Dix-huit ans après leur séparation, l’image des Nancéens KaS Product est restée intacte. Elle, Mona Soyoc, américaine d’origine argentine, ex-chanteuse de jazz, habillée de cuir noir, a gardé cette image divinement féminine et royalement rock’n’roll. Lui, Spatsz, ex-infirmier en psychiatrie, tout aussi noir (après les blouses blanches !) et aussi rock, laisse le souvenir intact de son visage à moitié caché par une longue mèche de cheveux. Pas une seule tache ni une auréole mal placée n’est venue troubler et rendre has been ce duo à l’image ténébreuse. Vingt- cinq ans après la formation du duo, leur style musical n’a pas bougé d’un son. Au contraire, il a trouvé une seconde jeunesse. Leur premier album "Try Out", sorti en 1982, était dans les disques du mois dans le magazine Best. Aujourd’hui réédité en CD digipak, tout comme le 2ème album "By Pass", il pourrait encore être disque du mois dans Rock’n’Folk (Best n’ayant pas survécu au 90’s) aux côtés de LCD Soundsystem (master groupe dance et big hommage aux années 80).
KaS Product a inventé son propre SON, malgré certaines accointances avec les styles de Suicide, Siouxsie, Joy Division, Grauzone ou DAF. Et La musique électronique des années 90, l’electroclash et le revival 80 leur doivent beaucoup. Entre 80 et 87, c'était un groupe unique qui ne ressemblait à nul autre, de purs défricheurs dans leur genre. Leur musique, leur look et leur prestation scénique étaient hors norme. C’est encore valable aujourd’hui. Ce mélange de cold wave avec la voix soul de Mona était un régal qui prenait toute sa mesure sur scène, autant pour le duo que pour le public. Sur scène, Spatsz, raide et concentré derrière ses synthétiseurs et boites à rythmes, (il n’y avait pas encore ce fameux support informatique si chéri aujourd’hui), laissait libre cours à Mona pour s’extasier, jouer la tigresse sur le comptoir d’un bar (cf : Club Le Coatelan en 85 à Morlaix), ou caresser virilement sa guitare pour laisser échapper des accords bruts et fantomatiques. Noir c’est noir: pas de place pour le rouge, ou juste un tout petit trait sur les lèvres, mais une grande lueur blanche dans les yeux. "Black et Noir" est aussi le titre d’un morceau extrait de leur premier 45t autoproduit (et le titre d’une compile CD des premiers 45t sorti sur le Fan Club de New Rose). Par contre à l'occasion d'une petite rencontre avec la mystérieuse Mona Soyoc, elle nous avoue ne pas connaître le label noise/core d’Angers qui a repris ce nom.
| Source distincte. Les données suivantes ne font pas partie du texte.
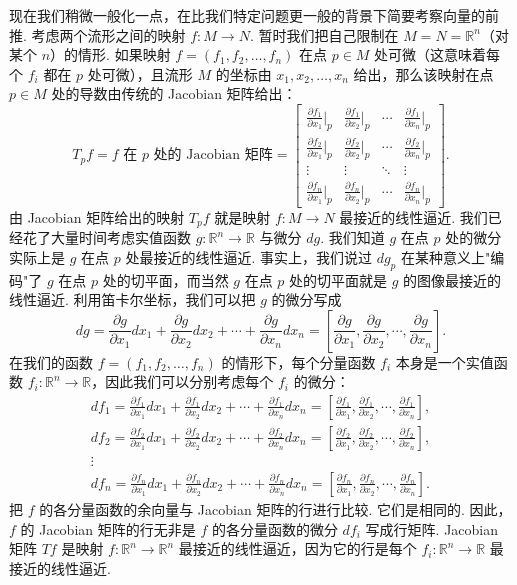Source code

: 现在我们稍微一般化一点，在比我们特定问题更一般的背景下简要考察向量的前推. 考虑两个流形之间的映射 $f:M\to N$. 暂时我们把自己限制在 $M=N=\mathbb{R}^n$（对某个 $n$）的情形. 如果映射 $f=(f_1,f_2,\ldots,f_n)$ 在点 $p\in M$ 处可微（这意味着每个 $f_i$ 都在 $p$ 处可微），且流形 $M$ 的坐标由 $x_1,x_2,\ldots,x_n$ 给出，那么该映射在点 $p\in M$ 处的导数由传统的 Jacobian 矩阵给出：
\[
T_pf=\text{$f$ 在 $p$ 处的 Jacobian 矩阵}
=
\begin{bmatrix}
\frac{\partial f_1}{\partial x_1}\Big|_p&\frac{\partial f_1}{\partial x_2}\Big|_p&\cdots&\frac{\partial f_1}{\partial x_n}\Big|_p\\
\frac{\partial f_2}{\partial x_1}\Big|_p&\frac{\partial f_2}{\partial x_2}\Big|_p&\cdots&\frac{\partial f_2}{\partial x_n}\Big|_p\\
\vdots&\vdots&\ddots&\vdots\\
\frac{\partial f_n}{\partial x_1}\Big|_p&\frac{\partial f_n}{\partial x_2}\Big|_p&\cdots&\frac{\partial f_n}{\partial x_n}\Big|_p
\end{bmatrix}.
\]
由 Jacobian 矩阵给出的映射 $T_pf$ 就是映射 $f:M\to N$ 最接近的线性逼近. 我们已经花了大量时间考虑实值函数 $g:\mathbb{R}^n\to\mathbb{R}$ 与微分 $dg$. 我们知道 $g$ 在点 $p$ 处的微分实际上是 $g$ 在点 $p$ 处最接近的线性逼近. 事实上，我们说过 $dg_p$ 在某种意义上"编码"了 $g$ 在点 $p$ 处的切平面，而当然 $g$ 在点 $p$ 处的切平面就是 $g$ 的图像最接近的线性逼近. 利用笛卡尔坐标，我们可以把 $g$ 的微分写成
\[
dg=\frac{\partial g}{\partial x_1}dx_1+\frac{\partial g}{\partial x_2}dx_2+\cdots+\frac{\partial g}{\partial x_n}dx_n
=\left[\frac{\partial g}{\partial x_1},\frac{\partial g}{\partial x_2},\cdots,\frac{\partial g}{\partial x_n}\right].
\]
在我们的函数 $f=(f_1,f_2,\ldots,f_n)$ 的情形下，每个分量函数 $f_i$ 本身是一个实值函数 $f_i:\mathbb{R}^n\to\mathbb{R}$，因此我们可以分别考虑每个 $f_i$ 的微分：
\begin{align*}
df_1=\frac{\partial f_1}{\partial x_1}dx_1+\frac{\partial f_1}{\partial x_2}dx_2+\cdots+\frac{\partial f_1}{\partial x_n}dx_n
=\left[\frac{\partial f_1}{\partial x_1},\frac{\partial f_1}{\partial x_2},\cdots,\frac{\partial f_1}{\partial x_n}\right], \\
df_2=\frac{\partial f_2}{\partial x_1}dx_1+\frac{\partial f_2}{\partial x_2}dx_2+\cdots+\frac{\partial f_2}{\partial x_n}dx_n
=\left[\frac{\partial f_2}{\partial x_1},\frac{\partial f_2}{\partial x_2},\cdots,\frac{\partial f_2}{\partial x_n}\right], \\
\vdots \\
df_n=\frac{\partial f_n}{\partial x_1}dx_1+\frac{\partial f_n}{\partial x_2}dx_2+\cdots+\frac{\partial f_n}{\partial x_n}dx_n
=\left[\frac{\partial f_n}{\partial x_1},\frac{\partial f_n}{\partial x_2},\cdots,\frac{\partial f_n}{\partial x_n}\right].
\end{align*}
把 $f$ 的各分量函数的余向量与 Jacobian 矩阵的行进行比较. 它们是相同的. 因此，$f$ 的 Jacobian 矩阵的行无非是 $f$ 的各分量函数的微分 $df_i$ 写成行矩阵. Jacobian 矩阵 $Tf$ 是映射 $f:\mathbb{R}^n\to\mathbb{R}^n$ 最接近的线性逼近，因为它的行是每个 $f_i:\mathbb{R}^n\to\mathbb{R}$ 最接近的线性逼近.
Quel a été votre rôle dans la conception des rééditions en CD de vos deux premiers albums ?
Je suis restée injoignable et gravement malade pour ne rien avoir à faire. En fait tout le travail de remastering a été fait par Spatsz chez lui, grâce aux ordinateurs. Les nouvelles technologies permettent des petites merveilles impensables il y a encore vingt ans. Pouvoir tout faire à la maison, sans le besoin de partir en studio.
Les 33t vinyles ont été édités sur la major RCA, donc retour à la maison entres amis, 25 ans après sur Les Disques du Soleil et de l’Acier, le célèbre label de Nancy.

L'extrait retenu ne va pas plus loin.